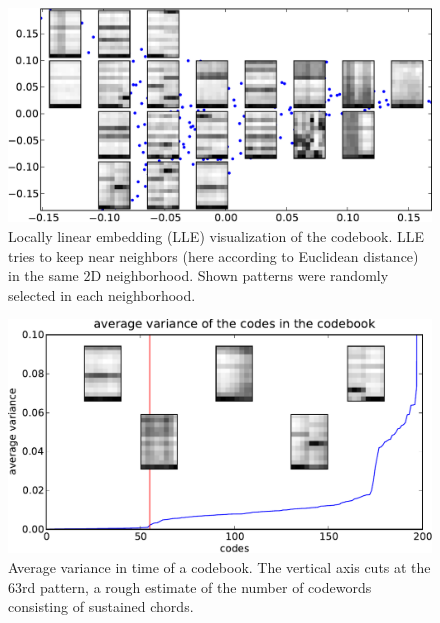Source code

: \documentclass{article}
\begin{document}
\begin{figure}[htb]
\begin{center}
\includegraphics[width=.9\columnwidth]{codes_lle}
\end{center}
\caption{\small{
Locally linear embedding (LLE) visualization of the codebook.
LLE tries to keep near neighbors (here according to Euclidean distance)
in the same $2$D neighborhood. Shown patterns were randomly selected
in each neighborhood.
}}
\label{fig:lle}
\end{figure}

\begin{figure}[htb]
\begin{center}
\includegraphics[width=.9\columnwidth]{code_variance}
\end{center}
\caption{\small{Average variance in time of a codebook. The vertical
axis cuts at the $63$rd pattern, a rough estimate of the number of 
codewords consisting of sustained chords.
}}
\label{fig:code_var}
\end{figure}
\end{document}
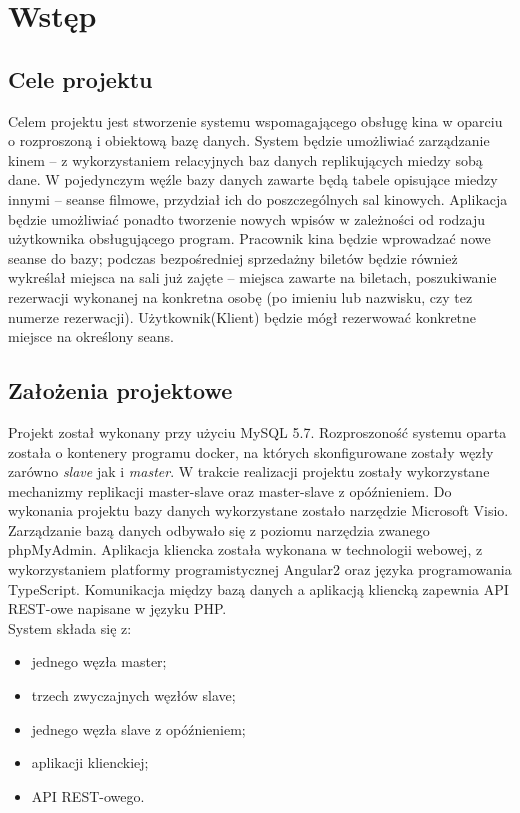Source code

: \chapter{Wstęp}

\section{Cele projektu}
Celem projektu jest stworzenie systemu wspomagającego obsługę kina w oparciu o rozproszoną i obiektową bazę danych. System będzie umożliwiać zarządzanie kinem – z wykorzystaniem relacyjnych baz danych replikujących miedzy sobą dane. W pojedynczym węźle bazy danych zawarte będą tabele opisujące miedzy innymi – seanse filmowe, przydział ich do poszczególnych sal kinowych. Aplikacja będzie umożliwiać ponadto tworzenie nowych wpisów w zależności od rodzaju użytkownika obsługującego program. Pracownik kina będzie wprowadzać nowe seanse do bazy; podczas bezpośredniej sprzedażny biletów będzie również wykreślał miejsca
na sali już zajęte – miejsca zawarte na biletach, poszukiwanie rezerwacji wykonanej na konkretna osobę (po imieniu lub nazwisku, czy tez numerze rezerwacji). Użytkownik(Klient) będzie mógł rezerwować konkretne miejsce na określony seans.

\section{Założenia projektowe}
Projekt został wykonany przy użyciu MySQL 5.7. Rozproszoność systemu oparta została o kontenery programu docker, na których skonfigurowane zostały węzły zarówno \textit{slave} jak i \textit{master}. W trakcie realizacji projektu zostały wykorzystane mechanizmy replikacji master-slave oraz master-slave z opóźnieniem. Do wykonania projektu bazy danych wykorzystane zostało narzędzie Microsoft Visio. Zarządzanie bazą danych odbywało się z poziomu narzędzia zwanego phpMyAdmin. Aplikacja kliencka została wykonana w technologii webowej, z wykorzystaniem platformy programistycznej Angular2 oraz języka programowania TypeScript. Komunikacja między bazą danych a aplikacją kliencką zapewnia API REST-owe napisane w języku PHP. \\

System składa się z:
\begin{itemize}
	\item jednego węzła master;
	\item trzech zwyczajnych węzłów slave;
	\item jednego węzła slave z opóźnieniem;
	\item aplikacji klienckiej;
	\item API REST-owego.
\end{itemize}


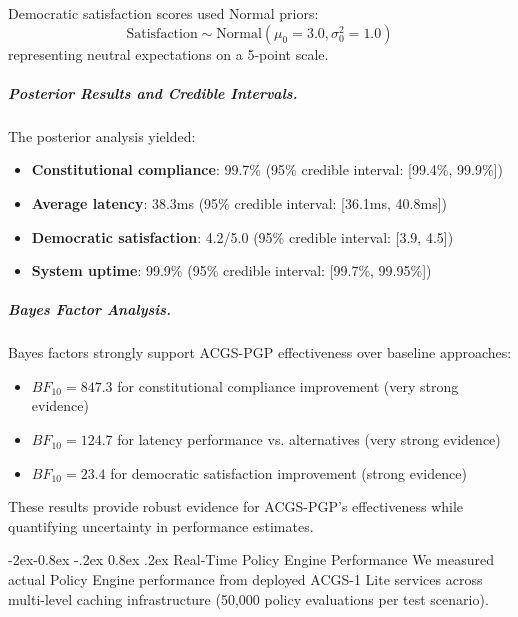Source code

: \documentclass[manuscript,screen,9pt]{acmart}
\makeatletter
\renewcommand\subsubsection{\@startsection{subsubsection}{3}{\z@}%
  {-2ex\@plus -0.8ex \@minus -.2ex}%
  {0.8ex \@plus .2ex}%
  {\normalfont\normalsize\bfseries}}
\makeatother
\begin{document}
Democratic satisfaction scores used Normal priors:
\begin{equation}
\text{Satisfaction} \sim \text{Normal}(\mu_0 = 3.0, \sigma_0^2 = 1.0)
\end{equation}
representing neutral expectations on a 5-point scale.

\subparagraph{Posterior Results and Credible Intervals.}
The posterior analysis yielded:
\begin{itemize}[leftmargin=*,itemsep=1pt,parsep=1pt]
    \item \textbf{Constitutional compliance}: 99.7\% (95\% credible interval: [99.4\%, 99.9\%])
    \item \textbf{Average latency}: 38.3ms (95\% credible interval: [36.1ms, 40.8ms])
    \item \textbf{Democratic satisfaction}: 4.2/5.0 (95\% credible interval: [3.9, 4.5])
    \item \textbf{System uptime}: 99.9\% (95\% credible interval: [99.7\%, 99.95\%])
\end{itemize}

\subparagraph{Bayes Factor Analysis.}
Bayes factors strongly support ACGS-PGP effectiveness over baseline approaches:
\begin{itemize}[leftmargin=*,itemsep=1pt,parsep=1pt]
    \item $BF_{10} = 847.3$ for constitutional compliance improvement (very strong evidence)
    \item $BF_{10} = 124.7$ for latency performance vs. alternatives (very strong evidence)  
    \item $BF_{10} = 23.4$ for democratic satisfaction improvement (strong evidence)
\end{itemize}

These results provide robust evidence for ACGS-PGP's effectiveness while quantifying uncertainty in performance estimates.

\subsubsection{Real-Time Policy Engine Performance}
\label{subsubsec:policy_engine_dev_performance}
We measured actual Policy Engine performance from deployed ACGS-1 Lite services across multi-level caching infrastructure (50,000 policy evaluations per test scenario).
\end{document}

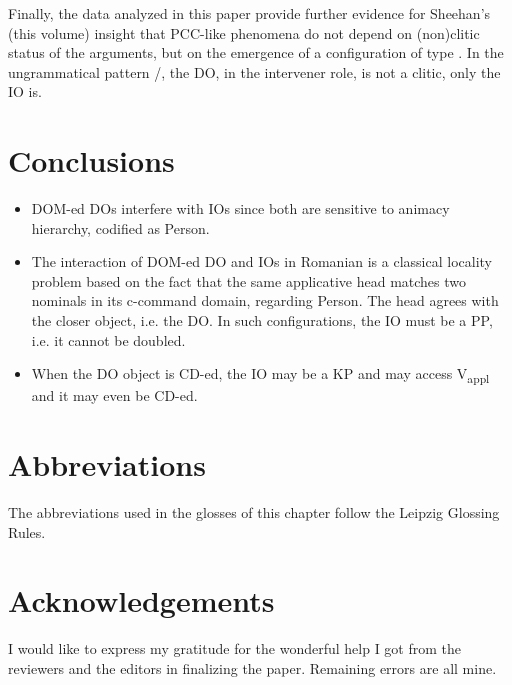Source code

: \documentclass[output=paper,colorlinks,citecolor=brown,nonflat]{langsci/langscibook}
\begin{document}
Finally, the data analyzed in this paper provide further evidence for Sheehan’s (this volume) insight that PCC-like phenomena do not depend on (non)clitic status of the arguments, but on the emergence of a configuration of type . In the ungrammatical pattern /, the DO, in the intervener role, is not a clitic, only the IO is.

\section{Conclusions} %

\begin{itemize}
\item DOM-ed DOs interfere with IOs since both are sensitive to animacy hierarchy, codified as Person.
\item
The interaction of DOM-ed DO and IOs in Romanian is a classical locality problem based on the fact that the same applicative head matches two nominals in its c-command domain, regarding Person. The head agrees with the closer object, i.e. the DO. In such configurations, the IO must be a PP, i.e. it cannot be doubled.
\item
 When the DO object is CD-ed, the IO may be a KP and may access V\textsubscript{appl} and it may even be CD-ed.
\end{itemize}


\section*{Abbreviations}
The abbreviations used in the glosses of this chapter follow the Leipzig Glossing Rules.


\section*{Acknowledgements}
I would like to express my gratitude for the wonderful help I got from the reviewers and the editors in finalizing the paper. Remaining errors are all mine.



\sloppy\printbibliography[heading=subbibliography,notkeyword=this]
\end{document}
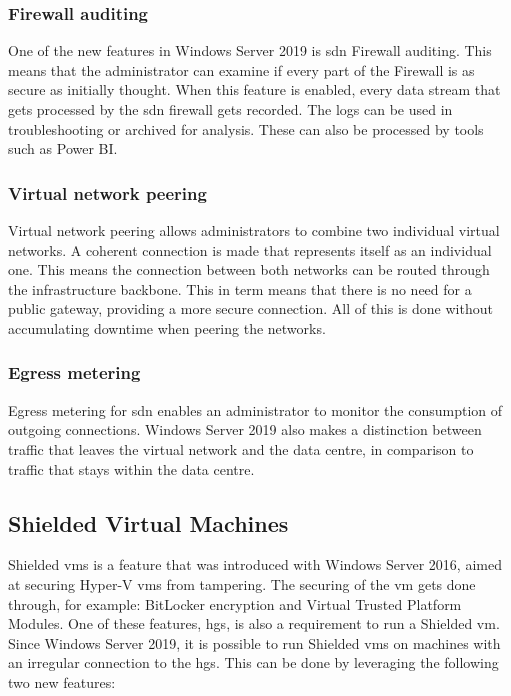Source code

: \subsubsection{Firewall auditing}
One of the new features in Windows Server 2019 is \acrshort{sdn} Firewall auditing. 
This means that the administrator can examine if every part of the Firewall is as secure as initially thought. 
When this feature is enabled, every data stream that gets processed by the \acrshort{sdn} firewall gets recorded. 
The logs can be used in troubleshooting or archived for analysis. 
These can also be processed by tools such as Power BI.

\subsubsection{Virtual network peering}
Virtual network peering allows administrators to combine two individual virtual networks. 
A coherent connection is made that represents itself as an individual one. 
This means the connection between both networks can be routed through the infrastructure backbone. 
This in term means that there is no need for a public gateway, providing a more secure connection.
All of this is done without accumulating downtime when peering the networks.

\subsubsection{Egress metering}
Egress metering for \acrshort{sdn} enables an administrator to monitor the consumption of outgoing connections.
Windows Server 2019 also makes a distinction between traffic that leaves the virtual network and the data centre, in comparison to traffic that stays within the data centre. 

\subsection{Shielded Virtual Machines}
Shielded \acrshort{vm}s is a feature that was introduced with Windows Server 2016, aimed at securing Hyper-V \acrshort{vm}s from tampering. 
The securing of the \acrshort{vm} gets done through, for example: BitLocker encryption and Virtual Trusted Platform Modules. 
One of these features, \acrfull{hgs}, is also a requirement to run a Shielded \acrshort{vm}. 
Since Windows Server 2019, it is possible to run Shielded \acrshort{vm}s on machines with an irregular connection to the \acrshort{hgs}. 
This can be done by leveraging the following two new features:

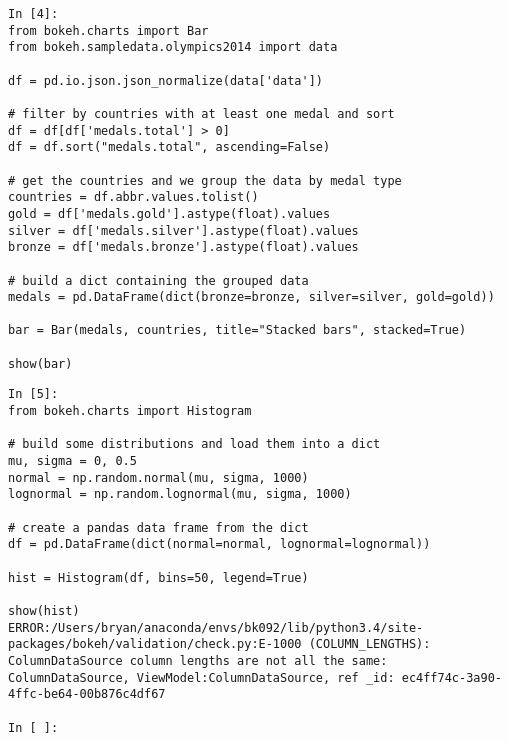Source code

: \begin{framed}
\begin{verbatim}	
In [4]:
from bokeh.charts import Bar
from bokeh.sampledata.olympics2014 import data

df = pd.io.json.json_normalize(data['data'])

# filter by countries with at least one medal and sort
df = df[df['medals.total'] > 0]
df = df.sort("medals.total", ascending=False)

# get the countries and we group the data by medal type
countries = df.abbr.values.tolist()
gold = df['medals.gold'].astype(float).values
silver = df['medals.silver'].astype(float).values
bronze = df['medals.bronze'].astype(float).values

# build a dict containing the grouped data
medals = pd.DataFrame(dict(bronze=bronze, silver=silver, gold=gold))

bar = Bar(medals, countries, title="Stacked bars", stacked=True)

show(bar)
\end{verbatim}
\end{framed}
\begin{framed}
\begin{verbatim}
In [5]:
from bokeh.charts import Histogram

# build some distributions and load them into a dict
mu, sigma = 0, 0.5
normal = np.random.normal(mu, sigma, 1000)
lognormal = np.random.lognormal(mu, sigma, 1000)

# create a pandas data frame from the dict
df = pd.DataFrame(dict(normal=normal, lognormal=lognormal))

hist = Histogram(df, bins=50, legend=True)

show(hist)
ERROR:/Users/bryan/anaconda/envs/bk092/lib/python3.4/site-packages/bokeh/validation/check.py:E-1000 (COLUMN_LENGTHS): ColumnDataSource column lengths are not all the same: ColumnDataSource, ViewModel:ColumnDataSource, ref _id: ec4ff74c-3a90-4ffc-be64-00b876c4df67
	
In [ ]:
\end{verbatim}
\end{framed}

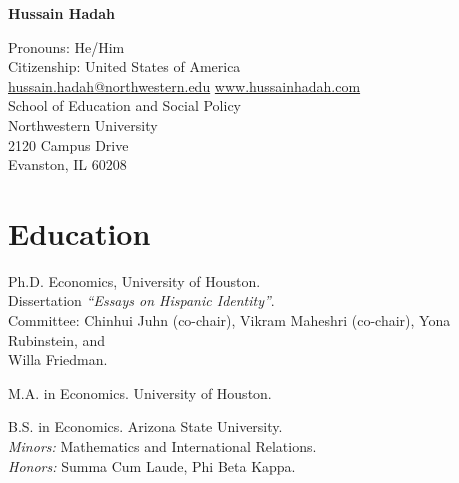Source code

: \documentclass[letterpaper]{article}
\def\name{Hussain Hadah}
\renewenvironment{itemize}{
  \begin{list}{}{
    \setlength{\leftmargin}{1.5em}
  }
}{
  \end{list}
}
\begin{document}
\centerline{\huge \bf \name}

\begin{center}
   \hspace{0.5mm} Pronouns: He/Him \href{https://www.mypronouns.org/}{\faQuestionCircleO}  
\\    
\hspace{0.5mm} Citizenship: United States of America
\\
\faEnvelopeO \hspace{0.5mm} \href{mailto:hussain.hadah@northwestern.edu}{hussain.hadah@northwestern.edu} \rm  \hspace{0.5mm} \faGlobe \hspace{0.5mm} \href{https://www.hussainhadah.com/}{www.hussainhadah.com} 
\href{https://www.linkedin.com/in/hussain-hadah/}{\faLinkedinSquare} \href{https://github.com/hhadah}{\faGithub} 
\\School of Education and Social Policy \\
  Northwestern University \\
  2120 Campus Drive \\
  Evanston, IL 60208  
\end{center}


\section*{Education}
\vspace{2 mm}
\begin{itemize}
  \item {}Ph.D. Economics, University of Houston. \\{\makebox[1.8cm]{\hfill}}Dissertation \textit{“Essays on Hispanic Identity”}. \\{\makebox[1.8cm]{\hfill}}Committee: Chinhui Juhn (co-chair), Vikram Maheshri (co-chair), Yona Rubinstein, and \\{\makebox[1.8cm]{\hfill}}Willa Friedman.
  \item {}M.A. in Economics. University of Houston. 
  \item {}B.S. in Economics.  Arizona State University. \\{\makebox[1.8cm]{\hfill}}\textit{Minors:} Mathematics and International Relations. \\{\makebox[1.8cm]{\hfill}}\textit{Honors:} Summa Cum Laude, Phi Beta Kappa.
\end{itemize}
\vspace{2 mm}
\end{document}

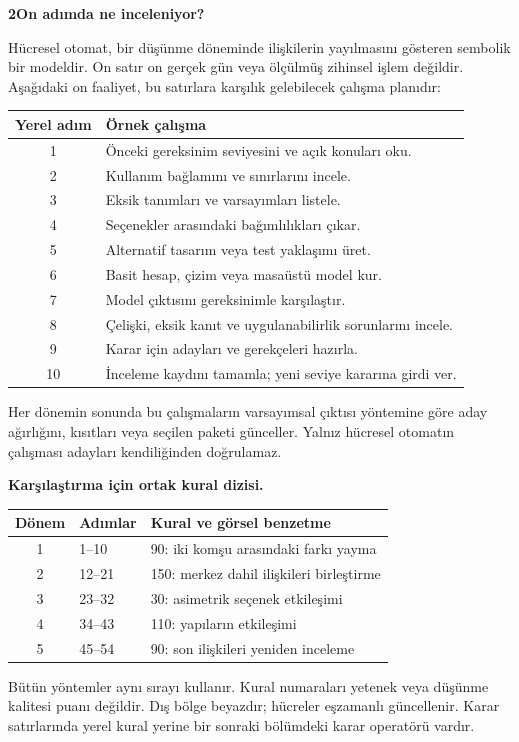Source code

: \documentclass[11pt,a4paper]{article}
\newcommand{\heading}[2]{{\sffamily\small\color{blue!40!black}#1}\par{\sffamily\LARGE\bfseries#2}\par\vspace{3mm}}
\newcommand{\page}[2]{\newpage\heading{#1}{#2}}
\begin{document}
\page{Düşünme dönemlerinin anlamı}{2\quad On adımda ne inceleniyor?}
Hücresel otomat, bir düşünme döneminde ilişkilerin yayılmasını gösteren
sembolik bir modeldir. On satır on gerçek gün veya ölçülmüş zihinsel işlem
değildir. Aşağıdaki on faaliyet, bu satırlara karşılık gelebilecek çalışma planıdır:
\begin{center}\small\begin{tabular}{c p{128mm}}\toprule
Yerel adım & Örnek çalışma\\\midrule
1 & Önceki gereksinim seviyesini ve açık konuları oku.\\
2 & Kullanım bağlamını ve sınırlarını incele.\\
3 & Eksik tanımları ve varsayımları listele.\\
4 & Seçenekler arasındaki bağımlılıkları çıkar.\\
5 & Alternatif tasarım veya test yaklaşımı üret.\\
6 & Basit hesap, çizim veya masaüstü model kur.\\
7 & Model çıktısını gereksinimle karşılaştır.\\
8 & Çelişki, eksik kanıt ve uygulanabilirlik sorunlarını incele.\\
9 & Karar için adayları ve gerekçeleri hazırla.\\
10 & İnceleme kaydını tamamla; yeni seviye kararına girdi ver.\\\bottomrule
\end{tabular}\end{center}
Her dönemin sonunda bu çalışmaların varsayımsal çıktısı yöntemine göre
aday ağırlığını, kısıtları veya seçilen paketi günceller. Yalnız hücresel
otomatın çalışması adayları kendiliğinden doğrulamaz.

\textbf{Karşılaştırma için ortak kural dizisi.}
\begin{center}\begin{tabular}{cll}\toprule
Dönem & Adımlar & Kural ve görsel benzetme\\\midrule
1 & 1--10 & 90: iki komşu arasındaki farkı yayma\\
2 & 12--21 & 150: merkez dahil ilişkileri birleştirme\\
3 & 23--32 & 30: asimetrik seçenek etkileşimi\\
4 & 34--43 & 110: yapıların etkileşimi\\
5 & 45--54 & 90: son ilişkileri yeniden inceleme\\\bottomrule
\end{tabular}\end{center}
Bütün yöntemler aynı sırayı kullanır. Kural numaraları yetenek veya düşünme
kalitesi puanı değildir. Dış bölge beyazdır; hücreler eşzamanlı güncellenir.
Karar satırlarında yerel kural yerine bir sonraki bölümdeki karar operatörü vardır.
\end{document}
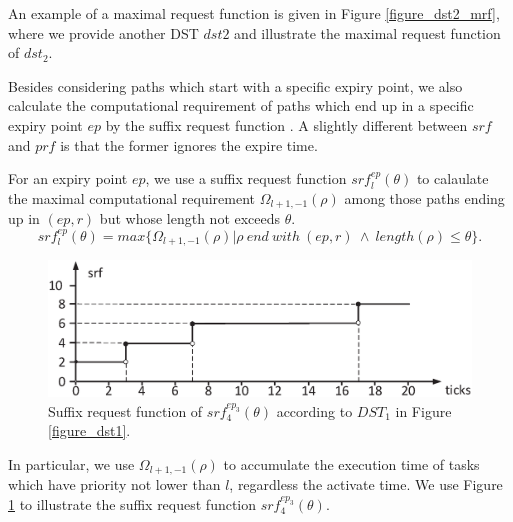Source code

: \documentclass[sigconf]{acmart}
\begin{document}
An example of a maximal request function is given in Figure \ref{figure_dst2_mrf}, where we provide another DST $dst2$ and illustrate the maximal request function of $dst_2$.

Besides considering paths which start with a specific expiry point, we also calculate the computational requirement of paths which end up in a specific expiry point $ep$ by the suffix request function \cite{DBLP:journals/rts/Stigge015a}. A slightly different between $srf$ and $prf$ is that the former ignores the expire time.%

\begin{definition}
For an expiry point $ep$, we use a suffix request function $srf^{ep}_{l}(\theta)$ to calaulate the maximal computational requirement $\Omega_{l+1,-1}(\rho)$ among those paths ending up in $(ep,r)$ but whose length not exceeds $\theta$.
\begin{equation}
srf^{ep}_l(\theta)=max\{\Omega_{l+1,-1}(\rho)|\rho\ end\ with\ (ep,r)\ \wedge\ length(\rho)\leq \theta\}.
\end{equation}\label{equation_srf}
\end{definition}
\begin{figure}[t]
  \centering
  \includegraphics[scale=0.31]{graphics/figure_srf.eps}
  \caption{Suffix request function of $srf^{ep_3}_{4}(\theta)$ according to $DST_1$ in Figure \ref{figure_dst1}.} 
  \label{figure_srf}
\end{figure}

In particular, we use $\Omega_{l+1,-1}(\rho)$ to accumulate the execution time of tasks which have priority not lower than $l$, regardless the activate time. We use Figure \ref{figure_srf} to illustrate the suffix request function $srf^{ep_3}_{4}(\theta)$.

\end{document}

______________________________

# What you have to do
Wherever the string "DataFrame" is found in the entries, copy the line it sits in.

# Response
medals = pd.DataFrame(dict(bronze=bronze, silver=silver, gold=gold))
df = pd.DataFrame(dict(normal=normal, lognormal=lognormal))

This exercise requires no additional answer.